— Exercise goal —
Give back an exact repetition of the material below, from its first line through the line that contains "danielnaswan/danielnaswan is a", both included, minus the pictures.
##### Records for this exercise
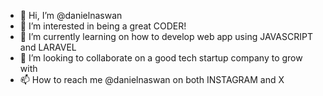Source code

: - 👋 Hi, I’m @danielnaswan
- 👀 I’m interested in being a great CODER!
- 🌱 I’m currently learning on how to develop web app using JAVASCRIPT and LARAVEL
- 💞️ I’m looking to collaborate on a good tech startup company to grow with
- 📫 How to reach me @danielnaswan on both INSTAGRAM and X

<!---
danielnaswan/danielnaswan is a ✨ special ✨ repository because its `README.md` (this file) appears on your GitHub profile.
You can click the Preview link to take a look at your changes.
--->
##########
— Written response —
Source code

: - 👋 Hi, I’m @danielnaswan
- 👀 I’m interested in being a great CODER!
- 🌱 I’m currently learning on how to develop web app using JAVASCRIPT and LARAVEL
- 💞️ I’m looking to collaborate on a good tech startup company to grow with
- 📫 How to reach me @danielnaswan on both INSTAGRAM and X

<!---
danielnaswan/danielnaswan is a ✨ special ✨ repository because its `README.md` (this file) appears on your GitHub profile.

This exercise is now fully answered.